Ele fez uma pausa, esperando que a gente falasse alguma coisa e depois continuou.
- Sei que devem estar muito cansados, mas agora tentem relaxar, estão seguros.
- Obrigado. – Ed falou – Jasper falou com o senhor sobre nós?
- Falou. Disse que vocês são pessoas de bem e que são praticamente da família. Ele pediu que eu cuidasse de vocês por uns dias enquanto tio William volta de viagem.
- O pai de Jasper e Rose? – perguntei meio confusa.
- Sim! Ele e tia Lilian estão viajando e devem voltar na semana que vem. – ele olhou para mim pelo espelho – Vai dar tudo certo, Srta. Didier, quando chegarmos, minha mulher vai preparar um bom lugar para vocês.
Deduzi que ficaríamos na casa dele.
- Obrigada, é muita generosidade de sua parte. – falei.

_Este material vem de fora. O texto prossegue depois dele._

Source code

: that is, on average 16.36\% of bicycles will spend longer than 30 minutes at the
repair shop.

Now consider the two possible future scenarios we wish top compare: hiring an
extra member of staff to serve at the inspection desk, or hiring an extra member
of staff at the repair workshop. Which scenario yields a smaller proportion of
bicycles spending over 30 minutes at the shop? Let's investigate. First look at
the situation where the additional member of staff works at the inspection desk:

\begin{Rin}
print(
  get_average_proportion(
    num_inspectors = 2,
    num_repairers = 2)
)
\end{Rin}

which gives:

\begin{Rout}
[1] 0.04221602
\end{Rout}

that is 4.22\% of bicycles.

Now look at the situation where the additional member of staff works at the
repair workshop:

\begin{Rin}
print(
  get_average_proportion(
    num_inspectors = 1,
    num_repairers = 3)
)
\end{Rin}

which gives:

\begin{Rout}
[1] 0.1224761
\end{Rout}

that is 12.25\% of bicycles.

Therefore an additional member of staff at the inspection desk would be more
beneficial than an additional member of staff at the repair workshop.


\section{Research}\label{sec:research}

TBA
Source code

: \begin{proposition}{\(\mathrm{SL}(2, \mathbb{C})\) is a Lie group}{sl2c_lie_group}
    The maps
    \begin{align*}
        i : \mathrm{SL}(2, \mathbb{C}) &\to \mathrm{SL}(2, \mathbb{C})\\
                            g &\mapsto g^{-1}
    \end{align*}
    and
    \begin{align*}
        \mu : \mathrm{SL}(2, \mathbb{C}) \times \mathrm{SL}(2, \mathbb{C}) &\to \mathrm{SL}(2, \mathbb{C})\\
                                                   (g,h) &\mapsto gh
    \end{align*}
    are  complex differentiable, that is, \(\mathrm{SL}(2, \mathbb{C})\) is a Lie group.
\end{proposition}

- Não há de quê. Se são importantes para Jasper e Rose, são importantes para mim também. – ele fez uma pausa – Daqui até lá são quase treze horas de viagem, devemos parar algumas vezes, para esticar as pernas, comer alguma coisa e fazer a viagem ser menos enfadonha. Tudo bem para vocês?
Eu e Edward apenas assentimos e um silêncio agradável preencheu o carro. Os meninos tomaram mingau e cochilaram, eu e Edward os imitamos e a viajem foi tranqüila. Mas levamos umas quinze horas para cruzar a Califórnia, pois paramos em três cidades. Durante esse percurso, Benício Rosas e meu marido se revezavam na direção. A noite chegou, a madrugada também e por volta das seis horas da manhã do dia 02 de Maio, chegamos ao nosso destino final: um deserto.

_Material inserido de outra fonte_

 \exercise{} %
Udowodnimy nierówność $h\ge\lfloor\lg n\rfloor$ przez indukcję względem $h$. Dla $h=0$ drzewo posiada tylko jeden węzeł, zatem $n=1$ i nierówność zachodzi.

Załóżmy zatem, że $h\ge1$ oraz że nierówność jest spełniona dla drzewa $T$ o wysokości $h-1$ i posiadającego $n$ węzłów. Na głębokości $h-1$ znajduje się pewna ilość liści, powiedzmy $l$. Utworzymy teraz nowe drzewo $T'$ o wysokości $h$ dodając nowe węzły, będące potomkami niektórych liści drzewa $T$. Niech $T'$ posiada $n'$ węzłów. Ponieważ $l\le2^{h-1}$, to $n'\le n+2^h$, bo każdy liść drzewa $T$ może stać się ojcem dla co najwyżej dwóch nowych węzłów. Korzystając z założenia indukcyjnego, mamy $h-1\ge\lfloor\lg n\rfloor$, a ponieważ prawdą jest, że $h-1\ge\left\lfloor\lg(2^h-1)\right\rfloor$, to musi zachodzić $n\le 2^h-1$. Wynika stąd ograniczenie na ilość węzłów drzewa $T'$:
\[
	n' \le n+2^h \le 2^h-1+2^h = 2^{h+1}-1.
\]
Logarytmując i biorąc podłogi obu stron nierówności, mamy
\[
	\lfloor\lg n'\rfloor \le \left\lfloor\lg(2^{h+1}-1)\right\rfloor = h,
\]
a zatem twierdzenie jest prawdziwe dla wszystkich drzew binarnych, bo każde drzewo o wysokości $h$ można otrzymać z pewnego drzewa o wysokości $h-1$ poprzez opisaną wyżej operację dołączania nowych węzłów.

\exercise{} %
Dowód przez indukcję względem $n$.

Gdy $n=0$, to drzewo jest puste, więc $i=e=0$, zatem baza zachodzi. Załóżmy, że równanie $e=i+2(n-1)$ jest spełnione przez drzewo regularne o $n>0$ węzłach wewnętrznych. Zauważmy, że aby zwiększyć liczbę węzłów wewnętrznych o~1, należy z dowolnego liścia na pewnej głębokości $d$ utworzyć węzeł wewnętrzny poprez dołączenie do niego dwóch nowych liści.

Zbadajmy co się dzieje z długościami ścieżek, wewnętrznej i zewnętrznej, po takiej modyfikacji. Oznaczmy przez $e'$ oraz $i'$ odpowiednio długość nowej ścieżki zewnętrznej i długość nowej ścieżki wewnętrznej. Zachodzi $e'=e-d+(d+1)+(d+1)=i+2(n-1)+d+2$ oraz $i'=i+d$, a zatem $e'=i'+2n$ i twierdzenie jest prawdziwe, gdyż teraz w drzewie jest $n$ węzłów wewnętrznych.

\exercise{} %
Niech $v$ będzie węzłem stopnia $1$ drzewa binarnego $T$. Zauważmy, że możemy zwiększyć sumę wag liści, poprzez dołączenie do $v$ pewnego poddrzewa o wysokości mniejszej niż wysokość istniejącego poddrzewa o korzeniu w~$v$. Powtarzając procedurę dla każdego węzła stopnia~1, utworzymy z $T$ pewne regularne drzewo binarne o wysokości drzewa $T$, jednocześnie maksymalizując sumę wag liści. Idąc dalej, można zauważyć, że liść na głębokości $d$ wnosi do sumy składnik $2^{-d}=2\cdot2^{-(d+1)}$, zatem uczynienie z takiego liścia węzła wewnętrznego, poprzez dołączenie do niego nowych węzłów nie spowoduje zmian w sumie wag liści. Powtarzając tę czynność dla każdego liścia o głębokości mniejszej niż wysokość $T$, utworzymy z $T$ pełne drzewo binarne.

- Estamos em Coachella Desert. – o xerife explicava – Mais especificamente em Cathedral City, onde eu moro e sou o chefe de polícia. – ele falava enquanto percorríamos as ruas desertas da cidade.
Nossa pick-up dobrou numa rua e depois noutra e finalmente estacionamos na frente de uma modesta casa de um único pavimento. De dentro da casa saiu uma mulher jovem, morena, olhos pretos, cabelos pretos longos e lisos. Ela tinha um sorriso iluminado no rosto e usava um vestido colorido. Assim que a pick-up estacionou, ela se aproximou de nós.
- Buenos dias! – ela nos saudou rapidamente para logo em seguida se pendurar no pescoço do xerife.
Depois de um curto beijo, Benício nos apresentou a Selena, sua esposa. Ela apertou nossas mãos e sorriu muito para nós, enquanto apontava para um trailer ao lado da casa.
- Ali, por favor, levem a bagagem de nossos ‘primos’ para o trailer. – ela falava com os policiais que nos escoltaram.
- Marie, nossa casa é mui pequena e temos três niños... – ela sorriu se desculpando – por isso, preparei o trailer para vocês!
- Obrigada! – eu disse aturdida.
Assim que os policiais despacharam nossa bagagem, se despediram cordialmente de nós e partiram.
- Esse trailer é dos meus sogros eles, mas eles só vem aqui no verão. – Benício esclareceu – Ele é pequeno mais é muito confortável.
Eu e Edward tiramos os meninos (adormecidos) de dentro da pick-up e entrelaçamos nossas mãos enquanto olhávamos para nosso novo lar: um trailer.
Eu não queria ser pessimista ou mal agradecida, mas no momento eu não podia pensar muita coisa. Em meu coração, eu sempre soube que qualquer lugar seria maravilhoso, desde que eu tivesse Edward ao meu lado. Mas eu nunca imaginei viver fugindo de uma organização criminosa e nunca imaginei ter que expor meus filhos a tanta confusão... Engoli o choro e apertei a mão de meu marido com mais força, e como se pudesse ler meus pensamentos, ele também apertou minha mão com força.